Data to process: Begin

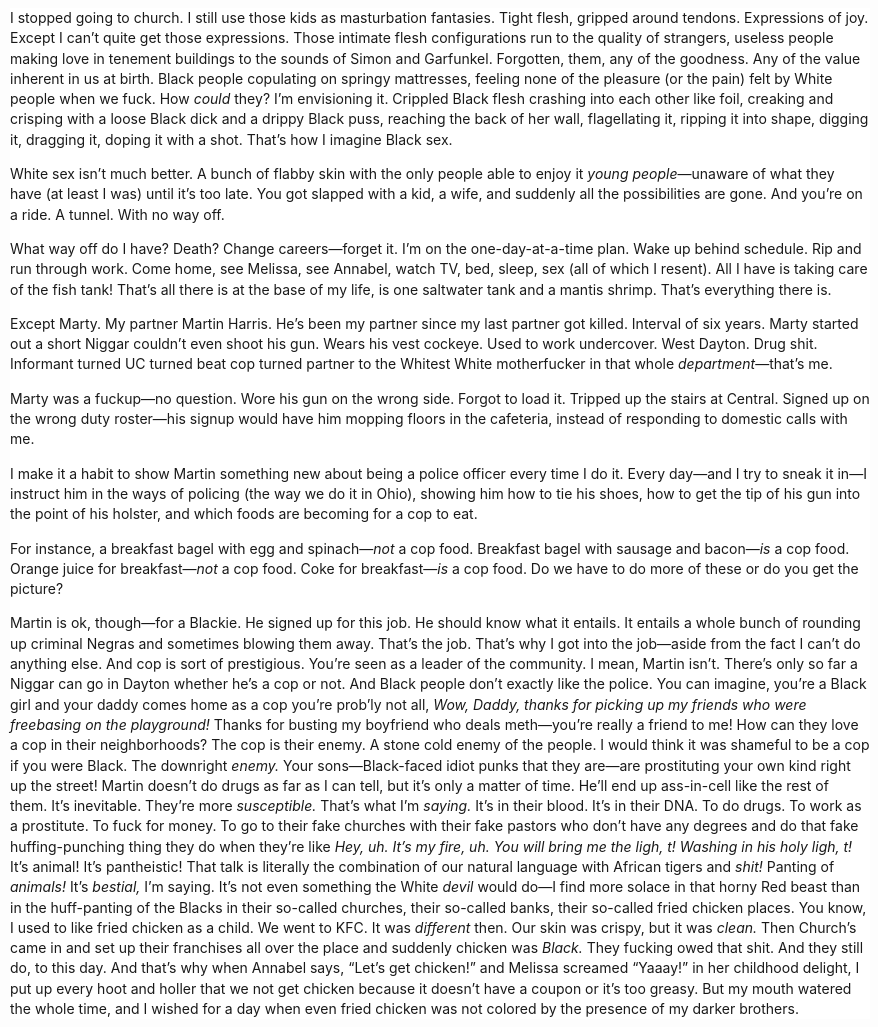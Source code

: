 I stopped going to church. I still use those kids as masturbation fantasies. Tight flesh, gripped around tendons. Expressions of joy. Except I can’t quite get those expressions. Those intimate flesh configurations run to the quality of strangers, useless people making love in tenement buildings to the sounds of Simon and Garfunkel. Forgotten, them, any of the goodness. Any of the value inherent in us at birth. Black people copulating on springy mattresses, feeling none of the pleasure (or the pain) felt by White people when we fuck. How *could* they? I’m envisioning it. Crippled Black flesh crashing into each other like foil, creaking and crisping with a loose Black dick and a drippy Black puss, reaching the back of her wall, flagellating it, ripping it into shape, digging it, dragging it, doping it with a shot. That’s how I imagine Black sex.

White sex isn’t much better. A bunch of flabby skin with the only people able to enjoy it *young people*—unaware of what they have (at least I was) until it’s too late. You got slapped with a kid, a wife, and suddenly all the possibilities are gone. And you’re on a ride. A tunnel. With no way off.

What way off do I have? Death? Change careers—forget it. I’m on the one-day-at-a-time plan. Wake up behind schedule. Rip and run through work. Come home, see Melissa, see Annabel, watch TV, bed, sleep, sex (all of which I resent). All I have is taking care of the fish tank! That’s all there is at the base of my life, is one saltwater tank and a mantis shrimp. That’s everything there is.

Except Marty. My partner Martin Harris. He’s been my partner since my last partner got killed. Interval of six years. Marty started out a short Niggar couldn’t even shoot his gun. Wears his vest cockeye. Used to work undercover. West Dayton. Drug shit. Informant turned UC turned beat cop turned partner to the Whitest White motherfucker in that whole *department*—that’s me.

Marty was a fuckup—no question. Wore his gun on the wrong side. Forgot to load it. Tripped up the stairs at Central. Signed up on the wrong duty roster—his signup would have him mopping floors in the cafeteria, instead of responding to domestic calls with me.

I make it a habit to show Martin something new about being a police officer every time I do it. Every day—and I try to sneak it in—I instruct him in the ways of policing (the way we do it in Ohio), showing him how to tie his shoes, how to get the tip of his gun into the point of his holster, and which foods are becoming for a cop to eat.

For instance, a breakfast bagel with egg and spinach—*not* a cop food. Breakfast bagel with sausage and bacon—*is* a cop food. Orange juice for breakfast—*not* a cop food. Coke for breakfast—*is* a cop food. Do we have to do more of these or do you get the picture?

Martin is ok, though—for a Blackie. He signed up for this job. He should know what it entails. It entails a whole bunch of rounding up criminal Negras and sometimes blowing them away. That’s the job. That’s why I got into the job—aside from the fact I can’t do anything else. And cop is sort of prestigious. You’re seen as a leader of the community. I mean, Martin isn’t. There’s only so far a Niggar can go in Dayton whether he’s a cop or not. And Black people don’t exactly like the police. You can imagine, you’re a Black girl and your daddy comes home as a cop you’re prob’ly not all, *Wow, Daddy, thanks for picking up my friends who were freebasing on the playground!* Thanks for busting my boyfriend who deals meth—you’re really a friend to me! How can they love a cop in their neighborhoods? The cop is their enemy. A stone cold enemy of the people. I would think it was shameful to be a cop if you were Black. The downright *enemy.* Your sons—Black-faced idiot punks that they are—are prostituting your own kind right up the street! Martin doesn’t do drugs as far as I can tell, but it’s only a matter of time. He’ll end up ass-in-cell like the rest of them. It’s inevitable. They’re more *susceptible.* That’s what I’m *saying.* It’s in their blood. It’s in their DNA. To do drugs. To work as a prostitute. To fuck for money. To go to their fake churches with their fake pastors who don’t have any degrees and do that fake huffing-punching thing they do when they’re like *Hey, uh. It’s my fire, uh. You will bring me the ligh, t! Washing in his holy ligh, t!* It’s animal! It’s pantheistic! That talk is literally the combination of our natural language with African tigers and *shit!* Panting of *animals!* It’s *bestial,* I’m saying. It’s not even something the White *devil* would do—I find more solace in that horny Red beast than in the huff-panting of the Blacks in their so-called churches, their so-called banks, their so-called fried chicken places. You know, I used to like fried chicken as a child. We went to KFC. It was *different* then. Our skin was crispy, but it was *clean.* Then Church’s came in and set up their franchises all over the place and suddenly chicken was *Black.* They fucking owed that shit. And they still do, to this day. And that’s why when Annabel says, “Let’s get chicken!” and Melissa screamed “Yaaay!” in her childhood delight, I put up every hoot and holler that we not get chicken because it doesn’t have a coupon or it’s too greasy. But my mouth watered the whole time, and I wished for a day when even fried chicken was not colored by the presence of my darker brothers.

Data to process: End

Problem requirements:
As listed above, the lines from the line with "Except Marty. My" to the line with "Marty was a" are to be echoed exactly, with both ends included and nothing added.

Exercise result:
Except Marty. My partner Martin Harris. He’s been my partner since my last partner got killed. Interval of six years. Marty started out a short Niggar couldn’t even shoot his gun. Wears his vest cockeye. Used to work undercover. West Dayton. Drug shit. Informant turned UC turned beat cop turned partner to the Whitest White motherfucker in that whole *department*—that’s me.

Marty was a fuckup—no question. Wore his gun on the wrong side. Forgot to load it. Tripped up the stairs at Central. Signed up on the wrong duty roster—his signup would have him mopping floors in the cafeteria, instead of responding to domestic calls with me.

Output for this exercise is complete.